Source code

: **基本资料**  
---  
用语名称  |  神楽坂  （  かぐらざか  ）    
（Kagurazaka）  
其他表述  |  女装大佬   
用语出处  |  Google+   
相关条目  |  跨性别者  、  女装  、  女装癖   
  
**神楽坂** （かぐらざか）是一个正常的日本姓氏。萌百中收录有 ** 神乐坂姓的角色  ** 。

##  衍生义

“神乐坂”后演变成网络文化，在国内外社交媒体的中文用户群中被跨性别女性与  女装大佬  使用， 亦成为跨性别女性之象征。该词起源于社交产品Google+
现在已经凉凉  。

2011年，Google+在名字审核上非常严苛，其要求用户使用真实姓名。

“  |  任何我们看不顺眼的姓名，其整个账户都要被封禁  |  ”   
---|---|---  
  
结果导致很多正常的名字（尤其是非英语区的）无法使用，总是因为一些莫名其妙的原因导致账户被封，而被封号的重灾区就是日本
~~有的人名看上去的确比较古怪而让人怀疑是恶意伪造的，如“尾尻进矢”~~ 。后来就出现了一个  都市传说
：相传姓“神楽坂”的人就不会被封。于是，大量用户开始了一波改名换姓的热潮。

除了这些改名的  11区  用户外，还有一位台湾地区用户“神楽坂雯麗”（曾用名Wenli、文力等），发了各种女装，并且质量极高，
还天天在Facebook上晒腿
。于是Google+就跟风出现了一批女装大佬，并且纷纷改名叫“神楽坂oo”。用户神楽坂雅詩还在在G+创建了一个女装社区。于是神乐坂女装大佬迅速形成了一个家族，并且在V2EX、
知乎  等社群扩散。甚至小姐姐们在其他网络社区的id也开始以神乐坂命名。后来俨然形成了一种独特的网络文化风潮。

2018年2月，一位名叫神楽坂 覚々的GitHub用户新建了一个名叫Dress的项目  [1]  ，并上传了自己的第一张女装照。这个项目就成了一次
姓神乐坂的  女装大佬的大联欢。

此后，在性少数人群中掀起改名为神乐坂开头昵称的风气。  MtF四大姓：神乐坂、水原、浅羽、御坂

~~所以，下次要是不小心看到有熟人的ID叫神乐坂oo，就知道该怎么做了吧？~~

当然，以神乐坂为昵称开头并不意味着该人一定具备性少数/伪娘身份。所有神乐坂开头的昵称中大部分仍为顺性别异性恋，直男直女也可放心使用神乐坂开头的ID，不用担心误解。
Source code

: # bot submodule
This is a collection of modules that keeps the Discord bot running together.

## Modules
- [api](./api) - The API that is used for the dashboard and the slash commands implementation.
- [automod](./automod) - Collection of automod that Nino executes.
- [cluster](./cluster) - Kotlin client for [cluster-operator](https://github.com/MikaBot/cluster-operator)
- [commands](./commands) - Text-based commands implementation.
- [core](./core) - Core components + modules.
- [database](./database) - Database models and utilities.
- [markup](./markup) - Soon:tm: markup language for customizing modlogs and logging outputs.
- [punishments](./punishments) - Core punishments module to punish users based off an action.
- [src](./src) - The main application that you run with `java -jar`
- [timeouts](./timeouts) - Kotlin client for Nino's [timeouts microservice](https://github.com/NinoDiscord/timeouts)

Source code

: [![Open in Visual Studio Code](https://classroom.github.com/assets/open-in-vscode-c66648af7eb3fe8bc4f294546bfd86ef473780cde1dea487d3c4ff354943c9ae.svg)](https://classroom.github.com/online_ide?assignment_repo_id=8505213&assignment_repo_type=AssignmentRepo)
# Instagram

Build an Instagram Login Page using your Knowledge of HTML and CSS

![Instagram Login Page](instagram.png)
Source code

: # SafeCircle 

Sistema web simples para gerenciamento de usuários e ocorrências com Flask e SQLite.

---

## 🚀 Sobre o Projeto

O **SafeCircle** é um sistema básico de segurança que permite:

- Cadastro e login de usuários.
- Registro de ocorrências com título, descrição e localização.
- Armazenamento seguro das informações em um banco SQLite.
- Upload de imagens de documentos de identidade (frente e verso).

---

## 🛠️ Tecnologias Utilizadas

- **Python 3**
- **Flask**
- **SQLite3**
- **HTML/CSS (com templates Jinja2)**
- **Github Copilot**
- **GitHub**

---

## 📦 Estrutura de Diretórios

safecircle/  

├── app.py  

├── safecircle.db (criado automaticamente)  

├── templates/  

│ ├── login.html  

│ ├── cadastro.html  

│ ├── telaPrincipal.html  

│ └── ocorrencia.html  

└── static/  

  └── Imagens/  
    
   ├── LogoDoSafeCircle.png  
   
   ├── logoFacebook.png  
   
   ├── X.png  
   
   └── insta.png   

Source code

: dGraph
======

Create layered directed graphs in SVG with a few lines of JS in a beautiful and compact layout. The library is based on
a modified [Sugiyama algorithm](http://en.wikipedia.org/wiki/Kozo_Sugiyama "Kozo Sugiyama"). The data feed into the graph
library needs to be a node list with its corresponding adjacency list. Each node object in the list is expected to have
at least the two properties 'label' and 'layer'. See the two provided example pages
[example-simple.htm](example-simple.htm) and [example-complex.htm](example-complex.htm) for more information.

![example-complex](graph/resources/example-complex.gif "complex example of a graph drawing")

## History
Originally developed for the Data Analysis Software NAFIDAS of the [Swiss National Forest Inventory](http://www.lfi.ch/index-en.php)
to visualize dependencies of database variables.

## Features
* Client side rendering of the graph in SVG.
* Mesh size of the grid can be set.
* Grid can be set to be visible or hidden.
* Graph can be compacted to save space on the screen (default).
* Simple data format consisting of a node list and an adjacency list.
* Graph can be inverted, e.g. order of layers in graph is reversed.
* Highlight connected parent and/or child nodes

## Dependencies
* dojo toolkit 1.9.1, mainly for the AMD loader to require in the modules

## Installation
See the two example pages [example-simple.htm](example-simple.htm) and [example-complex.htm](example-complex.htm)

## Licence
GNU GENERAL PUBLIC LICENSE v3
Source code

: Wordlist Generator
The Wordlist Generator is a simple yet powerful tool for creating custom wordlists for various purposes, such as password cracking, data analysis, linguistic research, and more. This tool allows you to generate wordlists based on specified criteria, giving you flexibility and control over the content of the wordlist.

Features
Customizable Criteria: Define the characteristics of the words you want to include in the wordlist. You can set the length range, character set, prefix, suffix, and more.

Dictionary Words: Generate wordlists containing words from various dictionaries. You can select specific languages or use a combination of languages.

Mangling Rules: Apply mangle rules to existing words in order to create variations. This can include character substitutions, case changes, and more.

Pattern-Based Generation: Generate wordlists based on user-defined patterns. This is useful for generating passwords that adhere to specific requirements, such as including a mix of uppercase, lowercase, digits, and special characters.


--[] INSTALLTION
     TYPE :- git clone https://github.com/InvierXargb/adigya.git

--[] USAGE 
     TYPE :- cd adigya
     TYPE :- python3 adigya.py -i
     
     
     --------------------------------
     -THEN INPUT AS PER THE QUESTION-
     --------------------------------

——————————

Prompt
The required output is every line from the one that holds "TYPE :- python3 adigya.py -i" through the last line of the listing above, retyped exactly and with nothing else.

Task solution
     TYPE :- python3 adigya.py -i
     
     
     --------------------------------
     -THEN INPUT AS PER THE QUESTION-
     --------------------------------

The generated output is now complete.